Spring 2012

Irish Wake Amusements

Rowdies round the coffin

Seán Ó Súilleabháin

MISCHIEF-MAKING
A story in aloideas[1] is concerned with the experience of a migrant labourer from Kerry at a wake in Tipperary. Like myself, this spalpeen knew only of wakes which were carried on with decorum and good behaviour. The wake which he saw in Tipperary was of a different kind, however. Clods of turf were thrown in the wake-house[2], and the corpse itself was not immune from violence. The Kerryman, relating his experience, told of tears falling from the eyes of the corpse when it was struck. “A wedding should be a wedding, and a wake should be a wake,” concluded the honest spalpeen.

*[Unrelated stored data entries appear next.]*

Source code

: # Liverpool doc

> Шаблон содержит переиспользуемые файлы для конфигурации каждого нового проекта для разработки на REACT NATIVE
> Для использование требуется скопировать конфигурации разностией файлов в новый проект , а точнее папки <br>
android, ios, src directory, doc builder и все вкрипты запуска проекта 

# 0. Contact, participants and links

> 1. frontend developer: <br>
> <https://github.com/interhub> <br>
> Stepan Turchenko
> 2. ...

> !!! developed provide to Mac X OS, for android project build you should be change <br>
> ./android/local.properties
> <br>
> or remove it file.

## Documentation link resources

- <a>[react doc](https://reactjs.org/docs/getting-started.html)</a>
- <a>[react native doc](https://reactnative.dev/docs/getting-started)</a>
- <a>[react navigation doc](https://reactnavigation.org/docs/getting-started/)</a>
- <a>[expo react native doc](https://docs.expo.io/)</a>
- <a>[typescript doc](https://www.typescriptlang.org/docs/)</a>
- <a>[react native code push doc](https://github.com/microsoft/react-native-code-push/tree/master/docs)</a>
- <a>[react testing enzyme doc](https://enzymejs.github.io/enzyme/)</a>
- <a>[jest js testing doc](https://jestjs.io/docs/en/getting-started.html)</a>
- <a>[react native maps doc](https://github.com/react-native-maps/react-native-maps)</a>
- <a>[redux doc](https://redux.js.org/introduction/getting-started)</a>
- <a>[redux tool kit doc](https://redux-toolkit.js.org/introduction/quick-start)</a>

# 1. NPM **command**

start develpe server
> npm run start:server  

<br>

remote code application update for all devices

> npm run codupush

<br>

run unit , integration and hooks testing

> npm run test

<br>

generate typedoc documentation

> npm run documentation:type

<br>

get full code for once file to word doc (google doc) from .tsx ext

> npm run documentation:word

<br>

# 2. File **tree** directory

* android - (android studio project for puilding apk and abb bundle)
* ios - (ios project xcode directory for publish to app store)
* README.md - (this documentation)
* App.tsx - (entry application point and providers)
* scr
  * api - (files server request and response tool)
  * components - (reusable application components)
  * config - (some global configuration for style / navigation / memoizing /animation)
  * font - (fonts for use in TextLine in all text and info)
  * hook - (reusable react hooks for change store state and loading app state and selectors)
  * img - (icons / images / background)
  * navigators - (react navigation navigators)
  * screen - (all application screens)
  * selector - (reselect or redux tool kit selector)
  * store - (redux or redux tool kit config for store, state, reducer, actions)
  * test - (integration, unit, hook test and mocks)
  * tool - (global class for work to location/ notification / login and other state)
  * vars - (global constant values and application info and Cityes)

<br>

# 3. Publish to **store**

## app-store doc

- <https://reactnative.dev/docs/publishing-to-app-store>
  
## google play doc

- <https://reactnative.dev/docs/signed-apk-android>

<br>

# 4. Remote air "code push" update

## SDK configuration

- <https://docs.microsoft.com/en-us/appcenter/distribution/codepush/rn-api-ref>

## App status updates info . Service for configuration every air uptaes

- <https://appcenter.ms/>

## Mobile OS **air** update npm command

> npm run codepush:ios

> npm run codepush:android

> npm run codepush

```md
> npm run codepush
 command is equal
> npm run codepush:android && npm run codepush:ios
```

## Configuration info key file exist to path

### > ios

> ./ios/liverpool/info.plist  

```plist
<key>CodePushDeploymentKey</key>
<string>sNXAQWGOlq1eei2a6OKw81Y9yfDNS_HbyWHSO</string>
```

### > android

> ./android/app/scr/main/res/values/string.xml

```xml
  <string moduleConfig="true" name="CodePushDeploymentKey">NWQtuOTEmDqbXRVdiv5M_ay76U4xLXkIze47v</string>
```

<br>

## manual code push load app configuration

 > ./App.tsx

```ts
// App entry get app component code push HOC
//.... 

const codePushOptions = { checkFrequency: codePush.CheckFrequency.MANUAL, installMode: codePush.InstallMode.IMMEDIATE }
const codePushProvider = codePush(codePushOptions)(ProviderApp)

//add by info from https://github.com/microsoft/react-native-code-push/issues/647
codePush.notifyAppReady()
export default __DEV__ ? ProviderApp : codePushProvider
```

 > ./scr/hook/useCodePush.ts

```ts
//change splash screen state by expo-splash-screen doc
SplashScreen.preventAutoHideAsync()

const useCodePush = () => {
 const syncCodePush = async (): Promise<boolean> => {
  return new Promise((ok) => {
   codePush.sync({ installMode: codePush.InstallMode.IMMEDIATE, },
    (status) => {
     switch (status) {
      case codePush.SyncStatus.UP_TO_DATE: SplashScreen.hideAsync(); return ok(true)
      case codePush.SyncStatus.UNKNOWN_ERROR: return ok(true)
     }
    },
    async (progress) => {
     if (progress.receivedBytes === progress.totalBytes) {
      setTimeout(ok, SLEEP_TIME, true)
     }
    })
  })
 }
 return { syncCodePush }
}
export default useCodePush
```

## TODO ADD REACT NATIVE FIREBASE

The Kerryman, in his day, and most of us nowadays may not like such mischievous behaviour as was carried on at wakes in olden times, but it must be stated that it was the norm, not the exception, throughout the greater part of Ireland. Unruly conduct was always the rule at the wakes of old people.[3] As already stated, this was not intended as disrespect for the corpse or for the relatives; rather was it the common traditional pattern of behaviour on such occasions. Those who were present enjoyed it, and it was stopped only if it went beyond the bounds of decorum.

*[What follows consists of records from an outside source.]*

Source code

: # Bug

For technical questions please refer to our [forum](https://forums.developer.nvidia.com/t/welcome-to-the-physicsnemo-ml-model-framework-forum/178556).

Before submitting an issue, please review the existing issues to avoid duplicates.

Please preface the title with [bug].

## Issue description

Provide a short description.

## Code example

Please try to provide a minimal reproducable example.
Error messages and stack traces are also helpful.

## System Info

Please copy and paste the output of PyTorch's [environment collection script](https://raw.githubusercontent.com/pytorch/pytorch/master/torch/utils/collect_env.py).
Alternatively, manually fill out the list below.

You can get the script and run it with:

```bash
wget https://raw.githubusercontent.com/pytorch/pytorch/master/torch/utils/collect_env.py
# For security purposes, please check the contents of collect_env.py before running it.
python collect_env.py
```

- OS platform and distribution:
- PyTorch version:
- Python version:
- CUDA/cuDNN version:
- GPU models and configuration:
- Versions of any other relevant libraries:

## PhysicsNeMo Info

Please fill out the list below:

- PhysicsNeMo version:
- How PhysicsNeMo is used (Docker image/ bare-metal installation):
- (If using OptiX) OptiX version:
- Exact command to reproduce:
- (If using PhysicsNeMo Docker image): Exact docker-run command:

As at the wake which I myself attended in Mayo over forty years ago, where potatoes were the missiles, turf-sods or portions of them (cadhráin) were equally used in this way over most of Ireland. Even persons who were no longer young took a hand in the “croosting.” Besides turf, the shanks of clay pipes were also broken off by those who did not smoke and used as missiles; the targets were usually unpopular individuals or crusty old men, who were easily angered. Whatever was ready to hand would be used: potatoes, water or anything convenient. “We’ll have a night of croosting,” the young folk would cry with joy, whenever they heard that some old person had died in the parish.

Other types of mischief were also carried on.[4] Pepper might be mixed through the tobacco which was distributed in clay pipes at wakes, or else it would be blown in through the keyhole of the door, causing all present to sneeze violently. When they tried to get out into the fresh air, they would often find that the door was tied firmly from the outside to make matters worse. Even the chimney might be blocked with grass-sods or a wet sack, and those at the wake would be half-suffocated before they could open the door.

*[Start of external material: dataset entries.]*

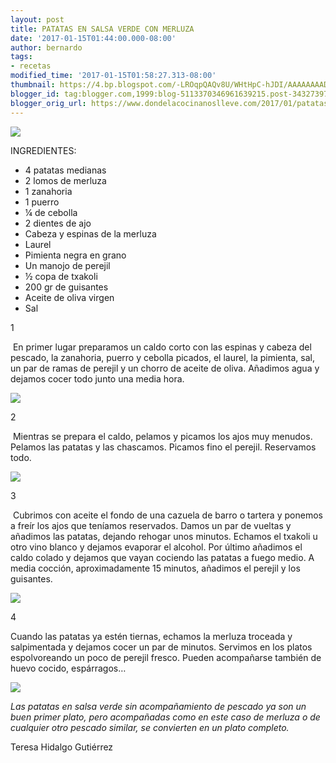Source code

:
 ```yaml
---
layout: post
title: PATATAS EN SALSA VERDE CON MERLUZA
date: '2017-01-15T01:44:00.000-08:00'
author: bernardo
tags:
- recetas
modified_time: '2017-01-15T01:58:27.313-08:00'
thumbnail: https://4.bp.blogspot.com/-LROqpQAQv8U/WHtHpC-hJDI/AAAAAAAADT0/JU91IG-SI7AWUBsI2PnOS2LLgmMGs-8yQCLcB/s72-c/09.JPG
blogger_id: tag:blogger.com,1999:blog-5113370346961639215.post-3432739739113316896
blogger_orig_url: https://www.dondelacocinanoslleve.com/2017/01/patatas-en-salsa-verde-con-merluza.html
---
```


![](https://4.bp.blogspot.com/-LROqpQAQv8U/WHtHpC-hJDI/AAAAAAAADT0/JU91IG-SI7AWUBsI2PnOS2LLgmMGs-8yQCLcB/s400/09.JPG)  

INGREDIENTES:
* 4 patatas medianas
* 2 lomos de merluza
* 1 zanahoria
* 1 puerro
* ¼ de cebolla
* 2 dientes de ajo
* Cabeza y espinas de la merluza
* Laurel
* Pimienta negra en grano
* Un manojo de perejil
* ½ copa de txakoli
* 200 gr de guisantes
* Aceite de oliva virgen
* Sal  

1

 En primer lugar preparamos un caldo corto con las espinas y cabeza del pescado, la zanahoria, puerro y cebolla picados, el laurel, la pimienta, sal, un par de ramas de perejil y un chorro de aceite de oliva. Añadimos agua y dejamos cocer todo junto una media hora.  

![](https://1.bp.blogspot.com/-nKH9LFhsdB8/WHtDVJVmSeI/AAAAAAAADTg/NxQAngAgB6wWA8CexoLWyIoa-DkmK8zgwCLcB/s320/01.JPG)

  

2

 Mientras se prepara el caldo, pelamos y picamos los ajos muy menudos. Pelamos las patatas y las chascamos. Picamos fino el perejil. Reservamos todo.  

![](https://1.bp.blogspot.com/-iN1U5mI9dAg/WHtDqtncyiI/AAAAAAAADTk/o4d2mem-Ro04rIGixHZKkTWW5hkXtq8IQCLcB/s320/02.JPG)

  

3

 Cubrimos con aceite el fondo de una cazuela de barro o tartera y ponemos a freír los ajos que teníamos reservados. Damos un par de vueltas y añadimos las patatas, dejando rehogar unos minutos. Echamos el txakoli u otro vino blanco y dejamos evaporar el alcohol. Por último añadimos el caldo colado y dejamos que vayan cociendo las patatas a fuego medio. A media cocción, aproximadamente 15 minutos, añadimos el perejil y los guisantes.  

![](https://4.bp.blogspot.com/-vOvvrvZegeE/WHtD7GZkf4I/AAAAAAAADTo/AEC8DHyiD4w-dpY4VF5j20LfZw1n4xizgCLcB/s320/05.JPG)

  

4

Cuando las patatas ya estén tiernas, echamos la merluza troceada y salpimentada y dejamos cocer un par de minutos. Servimos en los platos espolvoreando un poco de perejil fresco. Pueden acompañarse también de huevo cocido, espárragos…  

![](https://3.bp.blogspot.com/-u5dKZedrJpk/WHtEQFrY_yI/AAAAAAAADTs/l0iAyagPUk4u9jw3QBCHfKNR75YBESlPgCLcB/s320/07.JPG)

  
_Las patatas en salsa verde sin acompañamiento de pescado ya son un buen primer plato, pero acompañadas como en este caso de merluza o de cualquier otro pescado similar, se convierten en un plato completo._  
  
Teresa Hidalgo Gutiérrez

Other mischievous acts included putting tobacco in the tea-pot, or, if it were Autumn, placing nuts in the fire (these would explode with a loud bang). Meat for the visitors was often boiled in a pot at wakes, and tricksters would look for an opportunity of stealing it and inserting an old boot or a garment into the pot instead. If the relatives of the deceased happened to be miserly and provided little food or drink for the guests, the young fellows at the wake wreaked vengeance on the stacks and ricks in the haggard before morning.

In the semi-darkness of the wake-house other pranks were carried on surreptitiously, such as pricking people with pins or needles; tying together the boot-laces or coat-tails of two persons who sat side by side; secretly fastening some old man to his chair, or sewing his coat-tails to the shroud about the corpse; suddenly extinguishing the lights in the wake-house; or leaving a player who was blindfolded during a game alone in the house with the corpse. Idle hands and high spirits provided ample means for mischievous behaviour on these occasions.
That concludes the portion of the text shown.